(Stored items)
*** Begin section ***

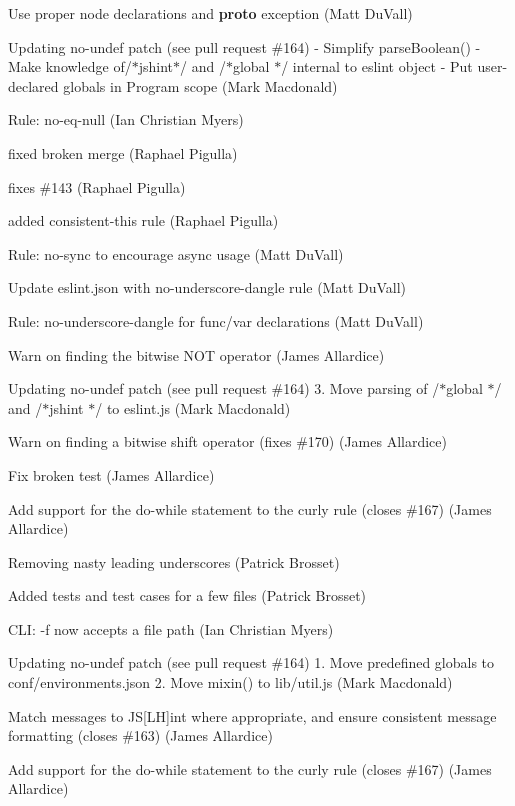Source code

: \begin{DoxyItemize}
\item Use proper node declarations and {\bfseries proto} exception (Matt Du\+Vall)
\item Updating no-\/undef patch (see pull request \#164) -\/ Simplify parse\+Boolean() -\/ Make knowledge of{\ttfamily /$\ast$jshint$\ast$/} and {\ttfamily /$\ast$global $\ast$/} internal to eslint object -\/ Put user-\/declared globals in Program scope (Mark Macdonald)
\item Rule\+: no-\/eq-\/null (Ian Christian Myers)
\item fixed broken merge (Raphael Pigulla)
\item fixes \#143 (Raphael Pigulla)
\item added consistent-\/this rule (Raphael Pigulla)
\item Rule\+: no-\/sync to encourage async usage (Matt Du\+Vall)
\item Update eslint.\+json with no-\/underscore-\/dangle rule (Matt Du\+Vall)
\item Rule\+: no-\/underscore-\/dangle for func/var declarations (Matt Du\+Vall)
\item Warn on finding the bitwise N\+OT operator (James Allardice)
\item Updating no-\/undef patch (see pull request \#164) 3. Move parsing of {\ttfamily /$\ast$global $\ast$/} and {\ttfamily /$\ast$jshint $\ast$/} to eslint.\+js (Mark Macdonald)
\item Warn on finding a bitwise shift operator (fixes \#170) (James Allardice)
\item Fix broken test (James Allardice)
\item Add support for the do-\/while statement to the curly rule (closes \#167) (James Allardice)
\item Removing nasty leading underscores (Patrick Brosset)
\item Added tests and test cases for a few files (Patrick Brosset)
\item C\+LI\+: -\/f now accepts a file path (Ian Christian Myers)
\item Updating no-\/undef patch (see pull request \#164) 1. Move predefined globals to {\ttfamily conf/environments.\+json} 2. Move mixin() to {\ttfamily lib/util.\+js} (Mark Macdonald)
\item Match messages to JS\mbox{[}LH\mbox{]}int where appropriate, and ensure consistent message formatting (closes \#163) (James Allardice)
\item Add support for the do-\/while statement to the curly rule (closes \#167) (James Allardice)

\end{DoxyItemize}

*** End section ***

Please output exactly the lines between the one holding "declarations (Matt Du\+Vall)" and the one holding "path (Ian Christian Myers)" in the records above, inclusive, and nothing more.

--- Written answer ---
\item Rule\+: no-\/underscore-\/dangle for func/var declarations (Matt Du\+Vall)
\item Warn on finding the bitwise N\+OT operator (James Allardice)
\item Updating no-\/undef patch (see pull request \#164) 3. Move parsing of {\ttfamily /$\ast$global $\ast$/} and {\ttfamily /$\ast$jshint $\ast$/} to eslint.\+js (Mark Macdonald)
\item Warn on finding a bitwise shift operator (fixes \#170) (James Allardice)
\item Fix broken test (James Allardice)
\item Add support for the do-\/while statement to the curly rule (closes \#167) (James Allardice)
\item Removing nasty leading underscores (Patrick Brosset)
\item Added tests and test cases for a few files (Patrick Brosset)
\item C\+LI\+: -\/f now accepts a file path (Ian Christian Myers)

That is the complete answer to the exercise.